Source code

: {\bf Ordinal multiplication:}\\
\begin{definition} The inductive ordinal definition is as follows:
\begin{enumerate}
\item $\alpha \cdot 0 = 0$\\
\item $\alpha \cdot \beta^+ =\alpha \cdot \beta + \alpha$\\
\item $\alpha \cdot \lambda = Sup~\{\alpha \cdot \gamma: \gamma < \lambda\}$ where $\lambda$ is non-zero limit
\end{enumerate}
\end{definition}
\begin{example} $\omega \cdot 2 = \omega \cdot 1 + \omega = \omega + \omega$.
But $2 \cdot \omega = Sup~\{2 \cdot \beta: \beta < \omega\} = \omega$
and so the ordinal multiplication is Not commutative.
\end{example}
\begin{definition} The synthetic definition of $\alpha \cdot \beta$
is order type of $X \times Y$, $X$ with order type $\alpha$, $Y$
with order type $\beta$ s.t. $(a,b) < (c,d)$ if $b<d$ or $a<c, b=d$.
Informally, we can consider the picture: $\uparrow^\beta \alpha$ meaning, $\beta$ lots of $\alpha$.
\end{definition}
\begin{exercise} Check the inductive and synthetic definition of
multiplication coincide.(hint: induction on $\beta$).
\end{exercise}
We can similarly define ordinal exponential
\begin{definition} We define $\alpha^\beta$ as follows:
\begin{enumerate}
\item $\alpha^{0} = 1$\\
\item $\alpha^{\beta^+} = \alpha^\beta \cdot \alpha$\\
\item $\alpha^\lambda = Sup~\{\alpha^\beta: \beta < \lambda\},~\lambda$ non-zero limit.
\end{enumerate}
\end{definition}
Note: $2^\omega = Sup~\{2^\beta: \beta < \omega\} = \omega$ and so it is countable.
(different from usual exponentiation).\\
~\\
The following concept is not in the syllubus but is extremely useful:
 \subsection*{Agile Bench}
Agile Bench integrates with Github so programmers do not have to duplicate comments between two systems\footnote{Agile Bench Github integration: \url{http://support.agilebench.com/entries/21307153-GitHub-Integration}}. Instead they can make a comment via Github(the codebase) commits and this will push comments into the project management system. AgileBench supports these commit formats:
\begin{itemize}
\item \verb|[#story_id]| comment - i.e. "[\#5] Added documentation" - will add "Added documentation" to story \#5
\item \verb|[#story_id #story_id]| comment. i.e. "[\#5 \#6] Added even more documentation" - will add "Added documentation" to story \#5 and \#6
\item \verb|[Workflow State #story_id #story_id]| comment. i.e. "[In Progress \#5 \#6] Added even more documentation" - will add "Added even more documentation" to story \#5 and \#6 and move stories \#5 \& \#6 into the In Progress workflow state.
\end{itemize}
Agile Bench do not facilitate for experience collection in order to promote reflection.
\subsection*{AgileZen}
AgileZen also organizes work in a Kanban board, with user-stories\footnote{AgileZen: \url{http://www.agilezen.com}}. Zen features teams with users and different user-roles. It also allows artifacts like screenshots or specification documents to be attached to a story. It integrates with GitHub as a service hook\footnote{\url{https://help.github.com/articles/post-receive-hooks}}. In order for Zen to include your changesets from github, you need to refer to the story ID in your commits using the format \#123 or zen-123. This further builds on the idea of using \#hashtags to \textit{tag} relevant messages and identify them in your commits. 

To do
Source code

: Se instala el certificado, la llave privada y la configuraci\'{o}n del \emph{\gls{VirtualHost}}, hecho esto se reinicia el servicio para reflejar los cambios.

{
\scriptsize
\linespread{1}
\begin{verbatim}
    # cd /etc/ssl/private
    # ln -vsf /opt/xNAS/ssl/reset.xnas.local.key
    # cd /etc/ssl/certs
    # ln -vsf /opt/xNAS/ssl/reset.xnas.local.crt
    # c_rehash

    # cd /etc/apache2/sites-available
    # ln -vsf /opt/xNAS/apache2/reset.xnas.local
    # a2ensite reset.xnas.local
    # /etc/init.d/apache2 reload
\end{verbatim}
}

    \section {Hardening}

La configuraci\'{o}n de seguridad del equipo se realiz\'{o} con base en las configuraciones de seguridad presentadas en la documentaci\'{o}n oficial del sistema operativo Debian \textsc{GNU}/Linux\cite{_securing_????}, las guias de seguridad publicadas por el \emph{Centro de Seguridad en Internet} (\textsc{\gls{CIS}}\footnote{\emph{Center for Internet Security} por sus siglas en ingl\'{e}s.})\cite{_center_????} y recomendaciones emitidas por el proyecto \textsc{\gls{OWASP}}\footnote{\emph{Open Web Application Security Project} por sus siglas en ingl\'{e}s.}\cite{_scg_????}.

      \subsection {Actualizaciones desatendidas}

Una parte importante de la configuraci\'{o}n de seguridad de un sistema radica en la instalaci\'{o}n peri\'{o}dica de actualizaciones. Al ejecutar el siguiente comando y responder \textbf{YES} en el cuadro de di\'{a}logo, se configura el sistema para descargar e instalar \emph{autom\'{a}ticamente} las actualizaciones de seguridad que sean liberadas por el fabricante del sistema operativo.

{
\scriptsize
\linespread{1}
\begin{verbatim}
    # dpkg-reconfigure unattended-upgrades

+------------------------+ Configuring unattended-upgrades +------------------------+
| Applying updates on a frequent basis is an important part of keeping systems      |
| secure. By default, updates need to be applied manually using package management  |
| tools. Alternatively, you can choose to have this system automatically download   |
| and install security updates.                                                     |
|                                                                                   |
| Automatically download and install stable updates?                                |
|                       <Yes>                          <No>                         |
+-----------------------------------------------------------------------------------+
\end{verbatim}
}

- - -

Your objective: Write out every line of the entries that holds the word "will".

Response box:
Agile Bench integrates with Github so programmers do not have to duplicate comments between two systems\footnote{Agile Bench Github integration: \url{http://support.agilebench.com/entries/21307153-GitHub-Integration}}. Instead they can make a comment via Github(the codebase) commits and this will push comments into the project management system. AgileBench supports these commit formats:
\item \verb|[#story_id]| comment - i.e. "[\#5] Added documentation" - will add "Added documentation" to story \#5
\item \verb|[#story_id #story_id]| comment. i.e. "[\#5 \#6] Added even more documentation" - will add "Added documentation" to story \#5 and \#6
\item \verb|[Workflow State #story_id #story_id]| comment. i.e. "[In Progress \#5 \#6] Added even more documentation" - will add "Added even more documentation" to story \#5 and \#6 and move stories \#5 \& \#6 into the In Progress workflow state.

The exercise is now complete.